Data Type Conversion Challenges

Data type conversion presents a challenge because PyTorch forecasting expects TimeSeriesDataSet as input. While TimeSeriesDataSet can be created from a pandas.DataFrame, it requires numerous parameters. Determining where to pass these parameters is a key question.

Placing them in fit would introduce inconsistency with the existing API. If we put them in __init__, it would be very counterintuitive to define how the data conversion works while initializing the algorithm.

A similar issue arises during trainer initialization. Currently, trainer_params: Dict[str, Any] is used within __init__ to obtain trainer initialization parameters. However, the API for passing these parameters to trainer.fit is yet to be designed.

To convert pytorch_forecasting.models.base_model.Prediction back to a pandas.DataFrame, a custom conversion method is required. Refer to the following issues for more information: sktime/pytorch-forecasting#734, sktime/pytorch-forecasting#177.

Train/Validation Strategy

Training a model in PyTorch forecasting necessitates passing both the training and validation datasets together to the training algorithm. This allows for monitoring training progress, adjusting the learning rate, saving the model, or even stopping training prematurely. This differs from the typical sktime approach where only the training data is passed to fit and the test data is used for validation after training. Any suggestions on how to best address this discrepancy?

@benHeid @fkiraly Thank you very much for the feedback on my GSoC proposal! Any suggestions on implementation details or the overall design would be greatly appreciated.

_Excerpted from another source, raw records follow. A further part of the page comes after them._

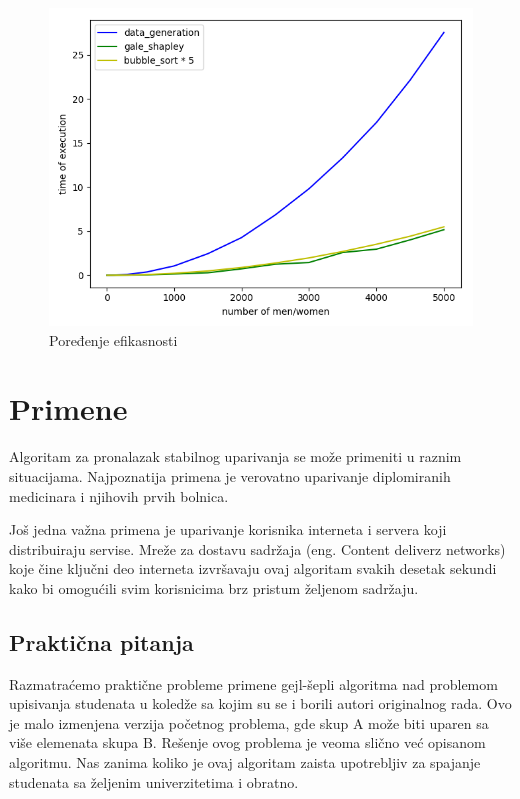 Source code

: \documentclass[a4paper]{article}
\begin{document}
\begin{figure}
	\centering
	\includegraphics[scale=0.5]{resources/execution_comparison.png}
	\caption{Poređenje efikasnosti}
	\label{fig1}
\end{figure}
\section{Primene}

Algoritam za pronalazak stabilnog uparivanja se može primeniti u raznim situacijama. Najpoznatija primena je verovatno uparivanje diplomiranih medicinara i njihovih prvih bolnica. 

Još jedna važna primena je uparivanje korisnika interneta i servera koji distribuiraju servise. Mreže za dostavu sadržaja (eng. Content deliverz networks) koje čine ključni deo interneta izvršavaju ovaj algoritam svakih desetak sekundi kako bi omogućili svim korisnicima brz pristum željenom sadržaju.

\subsection{Praktična pitanja}
Razmatraćemo praktične probleme primene gejl-šepli algoritma nad problemom upisivanja studenata u koledže sa kojim su se i borili autori originalnog rada. Ovo je malo izmenjena verzija početnog problema, gde skup A može biti uparen sa više elemenata skupa B. Rešenje ovog problema je veoma slično već opisanom algoritmu. Nas zanima koliko je ovaj algoritam zaista upotrebljiv za spajanje studenata sa željenim univerzitetima i obratno.
\end{document}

sktime/forecasting/base/adapters/_pytorchforecasting.py

benHeid · 2024-03-30T13:51:29Z

Just a general comment. I would propose to split this into multiple PRs. This would make it easier to review. I would propose a PR for the pytorch-forecasting adapter (first PR) and a second PR that introduces the global forecasting.

fkiraly

just commenting - very interesting!

I suppoes a separate class will give us opportunity to develop this capability. Ultimately, we may decide to merge it into BaseForecaster, or not.

XinyuWuu · 2024-03-31T10:22:57Z

Just a general comment. I would propose to split this into multiple PRs. This would make it easier to review. I would propose a PR for the pytorch-forecasting adapter (first PR) and a second PR that introduces the global forecasting.

Yeah, splitting this into 2 PRs will make the workflow more clear. But I am taking pytorch-forecasting as a experiment to try the global forecasting api design, ultimately DL models will need gloabl forecastig api anyway, would it be more convenient to have a single PR?

fkiraly · 2024-03-31T12:45:56Z

Good question, @Xinyu-Wu-0000 - as long as this is experimental, it's up tp you.

It's always good to have one or two examples working for new API development, so it makes sense ot have examples in the PR.

Although there might be substantial challenges in isolation coming from pytorch forecasting which do not have to do with the global forecasting extension (you already list many of the serious ones, e.g., loader, prediction object), so I wonder if there is a simpler example to develop around.

Either way, that's not a strict requirement, as long as you are working in an exploratory sense.

XinyuWuu · 2024-04-01T10:21:34Z

so I wonder if there is a simpler example to develop around.

Maybe NeuralForecast could be a simpler example as it's already been interfaced and all models from NeuralForecast are capable of global forecasting, but several PRs are currently working on NeuralForecast. I choose pytorch-forecasting to minimize the impact on existing code base as extending global forecasting API will be a quite big change.

It's always good to have one or two examples working for new API development, so it makes sense ot have examples in the PR.

I just made it work for an example from pytorch-forecasting. It is the first tutorial in the document of pytorch-forecasting.
The test script for the example I use:
test_script.txt

By the way, are we going to have a release with partial global forecasting API support? Something like version 0.30, only NeuralForecast models and pytorch-forecasting models with global forecasting API.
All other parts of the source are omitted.